| EXERCISE INSTRUCTIONS |
Please report every line from the material that contains the word "data".

| GIVEN INFORMATION |
--

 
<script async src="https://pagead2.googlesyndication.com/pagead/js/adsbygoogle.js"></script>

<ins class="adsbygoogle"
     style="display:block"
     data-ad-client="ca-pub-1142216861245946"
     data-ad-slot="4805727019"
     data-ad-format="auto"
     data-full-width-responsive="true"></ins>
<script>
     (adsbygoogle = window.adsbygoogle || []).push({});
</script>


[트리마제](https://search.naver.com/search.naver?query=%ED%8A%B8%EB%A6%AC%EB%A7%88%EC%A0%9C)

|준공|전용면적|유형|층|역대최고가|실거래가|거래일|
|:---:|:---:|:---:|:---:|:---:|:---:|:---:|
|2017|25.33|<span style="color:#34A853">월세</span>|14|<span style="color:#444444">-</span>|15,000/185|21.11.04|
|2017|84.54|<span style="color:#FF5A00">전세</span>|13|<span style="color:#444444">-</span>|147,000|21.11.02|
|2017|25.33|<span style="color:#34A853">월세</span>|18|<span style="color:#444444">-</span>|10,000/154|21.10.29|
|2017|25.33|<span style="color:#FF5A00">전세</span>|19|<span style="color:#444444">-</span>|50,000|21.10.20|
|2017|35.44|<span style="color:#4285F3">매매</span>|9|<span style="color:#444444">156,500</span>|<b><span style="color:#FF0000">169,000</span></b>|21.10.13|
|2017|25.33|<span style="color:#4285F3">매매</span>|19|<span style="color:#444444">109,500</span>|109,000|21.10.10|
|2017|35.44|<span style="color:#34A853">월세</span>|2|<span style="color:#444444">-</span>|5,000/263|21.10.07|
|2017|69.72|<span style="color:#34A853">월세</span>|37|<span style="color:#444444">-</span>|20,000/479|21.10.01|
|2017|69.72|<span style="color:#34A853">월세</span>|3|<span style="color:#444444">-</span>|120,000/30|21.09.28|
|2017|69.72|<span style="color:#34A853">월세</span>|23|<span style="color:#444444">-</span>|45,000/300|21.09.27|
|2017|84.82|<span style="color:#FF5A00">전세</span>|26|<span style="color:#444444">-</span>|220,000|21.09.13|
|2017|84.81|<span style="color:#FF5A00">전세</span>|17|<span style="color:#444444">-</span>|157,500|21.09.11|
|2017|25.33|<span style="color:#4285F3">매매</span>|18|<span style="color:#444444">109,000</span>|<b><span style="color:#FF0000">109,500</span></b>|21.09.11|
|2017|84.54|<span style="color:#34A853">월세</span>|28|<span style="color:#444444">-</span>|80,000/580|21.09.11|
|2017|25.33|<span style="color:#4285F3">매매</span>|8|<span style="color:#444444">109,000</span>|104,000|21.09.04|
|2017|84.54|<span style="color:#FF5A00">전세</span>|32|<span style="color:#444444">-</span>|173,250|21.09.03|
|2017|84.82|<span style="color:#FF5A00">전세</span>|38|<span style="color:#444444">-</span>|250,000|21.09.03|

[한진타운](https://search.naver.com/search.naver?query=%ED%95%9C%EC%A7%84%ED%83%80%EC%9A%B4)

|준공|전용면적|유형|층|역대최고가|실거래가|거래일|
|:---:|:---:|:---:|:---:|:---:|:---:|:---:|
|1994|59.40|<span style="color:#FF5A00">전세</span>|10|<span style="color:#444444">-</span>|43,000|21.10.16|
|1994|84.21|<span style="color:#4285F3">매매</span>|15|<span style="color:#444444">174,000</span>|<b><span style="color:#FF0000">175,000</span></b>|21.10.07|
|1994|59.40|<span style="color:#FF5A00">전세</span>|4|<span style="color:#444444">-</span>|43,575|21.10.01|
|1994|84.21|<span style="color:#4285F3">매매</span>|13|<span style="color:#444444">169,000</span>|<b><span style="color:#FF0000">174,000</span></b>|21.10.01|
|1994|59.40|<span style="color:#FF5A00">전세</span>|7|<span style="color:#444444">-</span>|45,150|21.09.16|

--

| EXERCISE OUTPUT |
     data-ad-client="ca-pub-1142216861245946"
     data-ad-slot="4805727019"
     data-ad-format="auto"
     data-full-width-responsive="true"></ins>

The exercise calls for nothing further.